Announcement: I have to try an experiment this week. I am in the middle of preparing a set of 4, 20 foot high, 3 sided, triangular columns for the EXPO 2015 World’s Fair in Milan, which opens in 5 weeks. I have been given a whole Pavilion to install these works in. The theme of the Fair is “Feed the Planet,” and my Pavilion is dedicated to Cereals and Grains which translates, to me, as ‘Bread.’ So I have made 75 portraits of bread from all over Italy. These will be stacked on Totem-like columns. So I must, starting this week, post a weeks worth of my one-a-day images all at once, while I dedicate myself to finishing the work on the pavilion.

The week that I made these images took me to Lourmarin, near Bonnieux, and Bonnieux itself, then Paris, and after Paris on the TGV to Deauville, where Maggie and I were asked to do a commission about the town in Summer, but once we saw the place, we decided that it wasn’t something we were interested in doing, so back to Bonnieux we went.

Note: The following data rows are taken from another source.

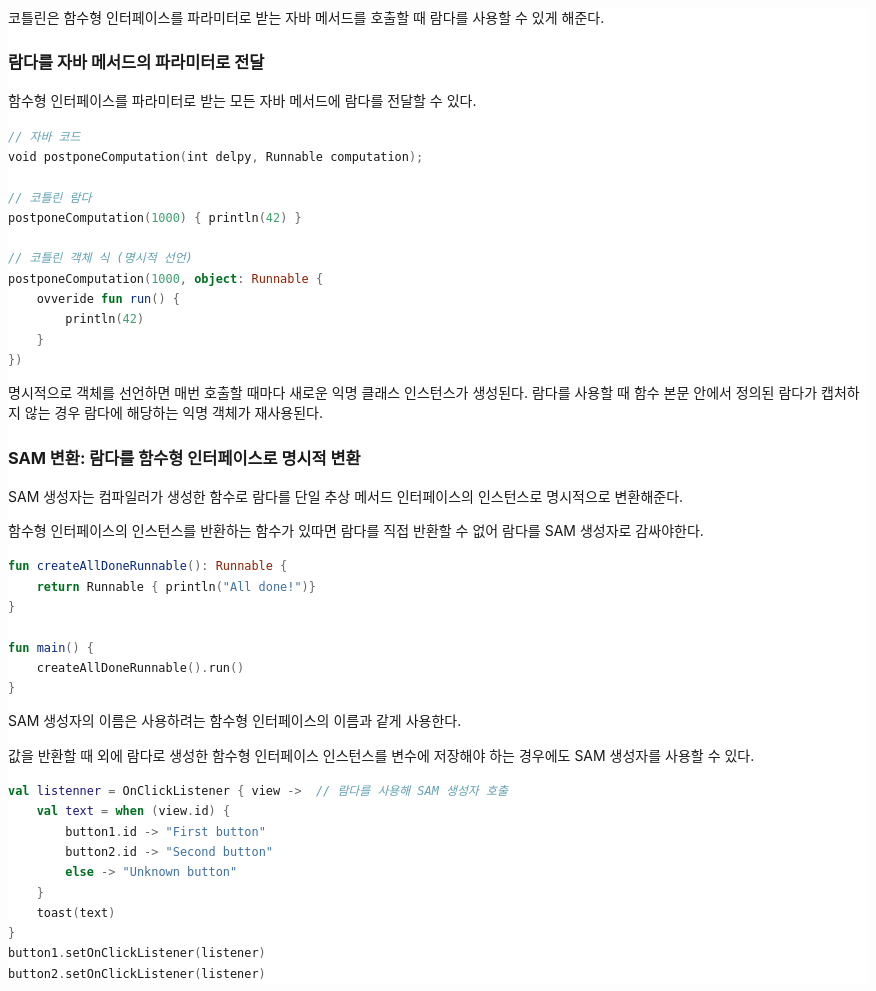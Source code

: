 
코틀린은 함수형 인터페이스를 파라미터로 받는 자바 메서드를 호출할 때 람다를 사용할 수 있게 해준다.

### 람다를 자바 메서드의 파라미터로 전달

함수형 인터페이스를 파라미터로 받는 모든 자바 메서드에 람다를 전달할 수 있다.

```kotlin
// 자바 코드
void postponeComputation(int delpy, Runnable computation);

// 코틀린 람다
postponeComputation(1000) { println(42) }

// 코틀린 객체 식 (명시적 선언) 
postponeComputation(1000, object: Runnable {
    ovveride fun run() {
        println(42)
    }
})
```

명시적으로 객체를 선언하면 매번 호출할 때마다 새로운 익명 클래스 인스턴스가 생성된다. 람다를 사용할 때 함수 본문 안에서 정의된 람다가 캡처하지 않는 경우 람다에 해당하는 익명 객체가 재사용된다.

### SAM 변환: 람다를 함수형 인터페이스로 명시적 변환

SAM 생성자는 컴파일러가 생성한 함수로 람다를 단일 추상 메서드 인터페이스의 인스턴스로 명시적으로 변환해준다.

함수형 인터페이스의 인스턴스를 반환하는 함수가 있따면 람다를 직접 반환할 수 없어 람다를 SAM 생성자로 감싸야한다.

```kotlin
fun createAllDoneRunnable(): Runnable {
    return Runnable { println("All done!")}
}

fun main() {
    createAllDoneRunnable().run()
}
```

SAM 생성자의 이름은 사용하려는 함수형 인터페이스의 이름과 같게 사용한다.

값을 반환할 때 외에 람다로 생성한 함수형 인터페이스 인스턴스를 변수에 저장해야 하는 경우에도 SAM 생성자를 사용할 수 있다.

```kotlin
val listenner = OnClickListener { view ->  // 람다를 사용해 SAM 생성자 호출
    val text = when (view.id) {
        button1.id -> "First button"
        button2.id -> "Second button"
        else -> "Unknown button"
    }
    toast(text)
}
button1.setOnClickListener(listener)
button2.setOnClickListener(listener)
```
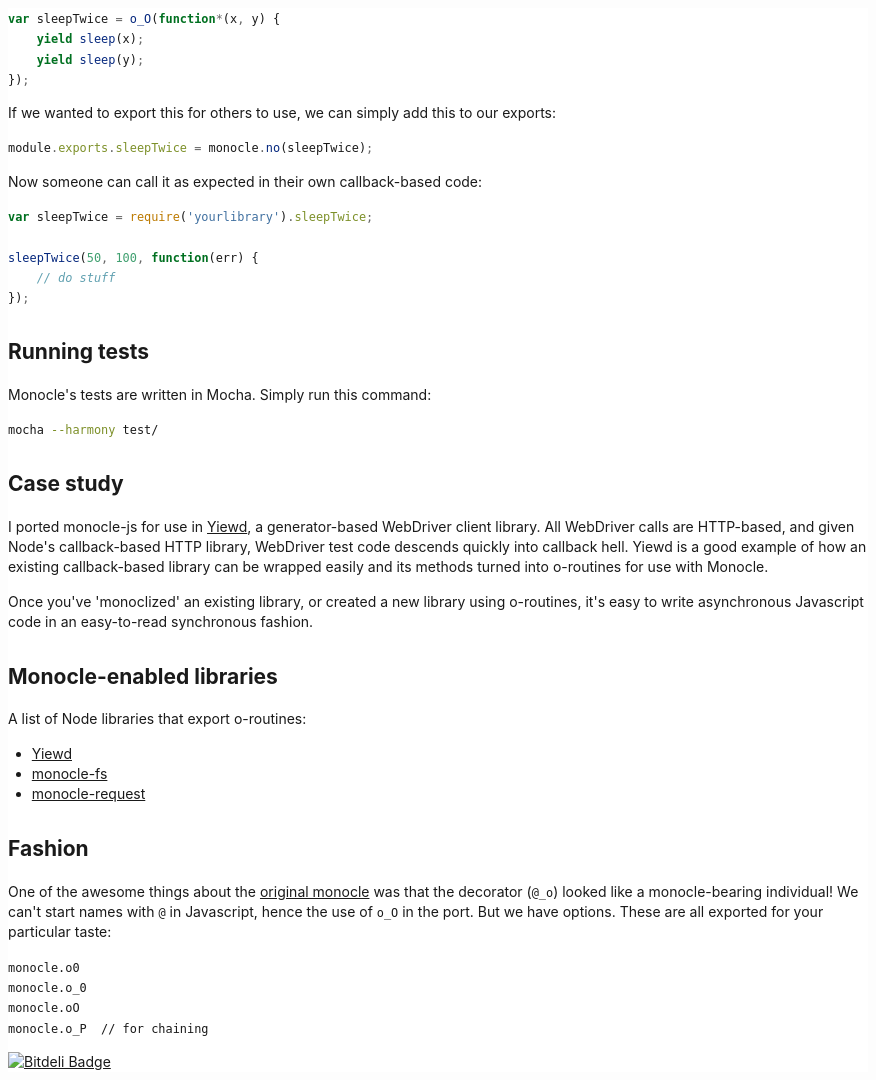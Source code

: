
 ```js
var sleepTwice = o_O(function*(x, y) {
    yield sleep(x);
    yield sleep(y);
});
```

If we wanted to export this for others to use, we can simply add this to our
exports:

```js
module.exports.sleepTwice = monocle.no(sleepTwice);
```

Now someone can call it as expected in their own callback-based code:

```js
var sleepTwice = require('yourlibrary').sleepTwice;

sleepTwice(50, 100, function(err) {
    // do stuff
});
```

Running tests
-------------
Monocle's tests are written in Mocha. Simply run this command:

```bash
mocha --harmony test/
```

Case study
----------
I ported monocle-js for use in [Yiewd](https://github.com/jlipps/yiewd),
a generator-based WebDriver client library. All WebDriver calls are HTTP-based,
and given Node's callback-based HTTP library, WebDriver test code descends
quickly into callback hell. Yiewd is a good example of how an existing
callback-based library can be wrapped easily and its methods turned into
o-routines for use with Monocle.

Once you've 'monoclized' an existing library, or created a new library using
o-routines, it's easy to write asynchronous Javascript code in an easy-to-read
synchronous fashion.

Monocle-enabled libraries
-------------------------
A list of Node libraries that export o-routines:

* [Yiewd](https://github.com/jlipps/yiewd)
* [monocle-fs](https://github.com/jlipps/monocle-fs)
* [monocle-request](https://github.com/jlipps/monocle-request)

Fashion
-------
One of the awesome things about the [original
monocle](https://github.com/saucelabs/monocle) was that the decorator (`@_o`) looked like a monocle-bearing individual! We can't start names with `@` in Javascript, hence the use of `o_O` in the port. But we have options. These are all exported for your particular taste:

```
monocle.o0
monocle.o_0
monocle.oO
monocle.o_P  // for chaining
```

[![Bitdeli Badge](https://d2weczhvl823v0.cloudfront.net/jlipps/monocle-js/trend.png)](https://bitdeli.com/free "Bitdeli Badge")
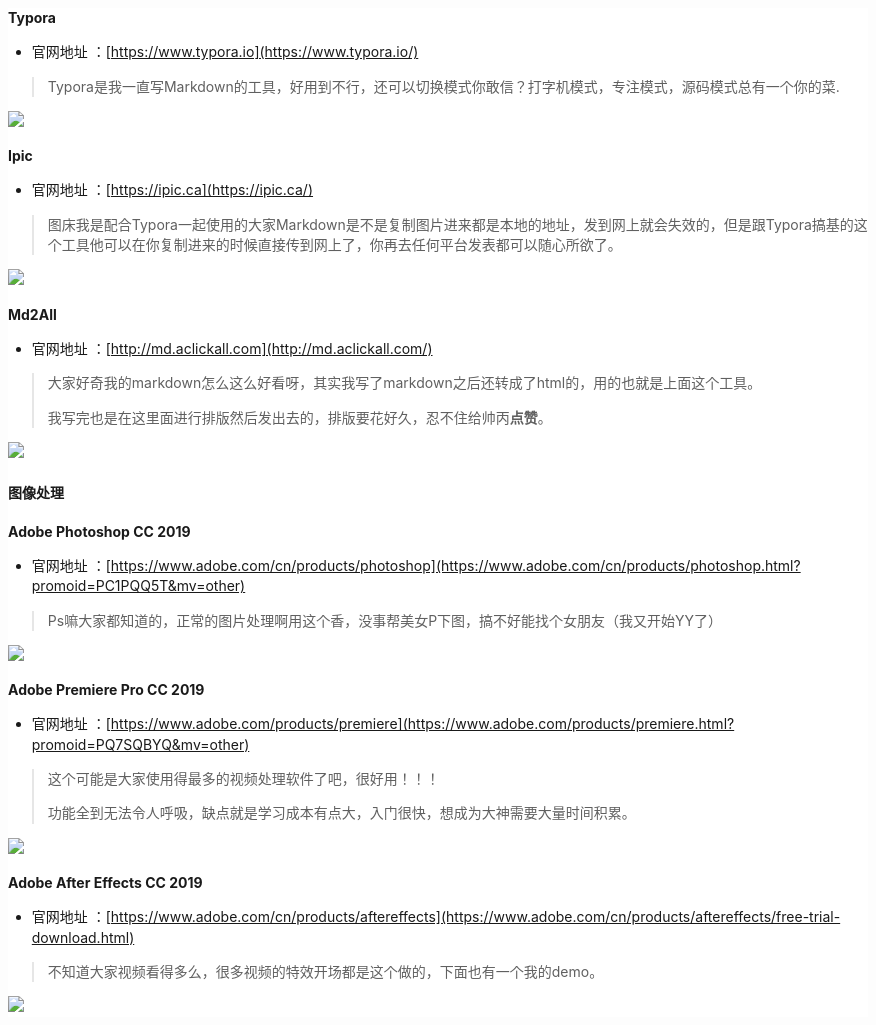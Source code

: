 **Typora**

* 官网地址 ：[https://www.typora.io](https://www.typora.io/)

> Typora是我一直写Markdown的工具，好用到不行，还可以切换模式你敢信？打字机模式，专注模式，源码模式总有一个你的菜.

![](https://tva1.sinaimg.cn/large/006y8mN6ly1g99j8ii9obj31gy0u0tyo.jpg)

**Ipic**

* 官网地址 ：[https://ipic.ca](https://ipic.ca/)

> 图床我是配合Typora一起使用的大家Markdown是不是复制图片进来都是本地的地址，发到网上就会失效的，但是跟Typora搞基的这个工具他可以在你复制进来的时候直接传到网上了，你再去任何平台发表都可以随心所欲了。

![](https://ps.toolinbox.net/trluz.png)

**Md2All**

* 官网地址 ：[http://md.aclickall.com](http://md.aclickall.com/)

> 大家好奇我的markdown怎么这么好看呀，其实我写了markdown之后还转成了html的，用的也就是上面这个工具。
>
> 我写完也是在这里面进行排版然后发出去的，排版要花好久，忍不住给帅丙**点赞**。

![](https://tva1.sinaimg.cn/large/006y8mN6ly1g99ja7zzqrj31s10u0tor.jpg)

#### 图像处理

**Adobe Photoshop CC 2019**

* 官网地址 ：[https://www.adobe.com/cn/products/photoshop](https://www.adobe.com/cn/products/photoshop.html?promoid=PC1PQQ5T&mv=other)

> Ps嘛大家都知道的，正常的图片处理啊用这个香，没事帮美女P下图，搞不好能找个女朋友（我又开始YY了）

![](https://tva1.sinaimg.cn/large/006y8mN6ly1g9aellqehdj31gy0u07dw.jpg)

**Adobe Premiere Pro CC 2019**

* 官网地址 ：[https://www.adobe.com/products/premiere](https://www.adobe.com/products/premiere.html?promoid=PQ7SQBYQ&mv=other)

> 这个可能是大家使用得最多的视频处理软件了吧，很好用！！！
>
> 功能全到无法令人呼吸，缺点就是学习成本有点大，入门很快，想成为大神需要大量时间积累。

![](https://tva1.sinaimg.cn/large/006y8mN6ly1g8rrp2k72aj31gy0u0b29.jpg)

**Adobe After Effects CC 2019**

* 官网地址 ：[https://www.adobe.com/cn/products/aftereffects](https://www.adobe.com/cn/products/aftereffects/free-trial-download.html)

> 不知道大家视频看得多么，很多视频的特效开场都是这个做的，下面也有一个我的demo。

![](https://tva1.sinaimg.cn/large/006y8mN6ly1g9aep93470j31gy0u0tqx.jpg)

I had the sense that the dogs in Lourmain (3/22) were ‘getting acquainted,’ and that these rituals are an interesting thing to consider, maybe even as a subject for a body of work. We see this in human beings all the time in the dance we do, the gestures we make, the knowing looks sent back and forth between people are all part of our subtle communication. Sometimes themes and ideas spring from surprising sources.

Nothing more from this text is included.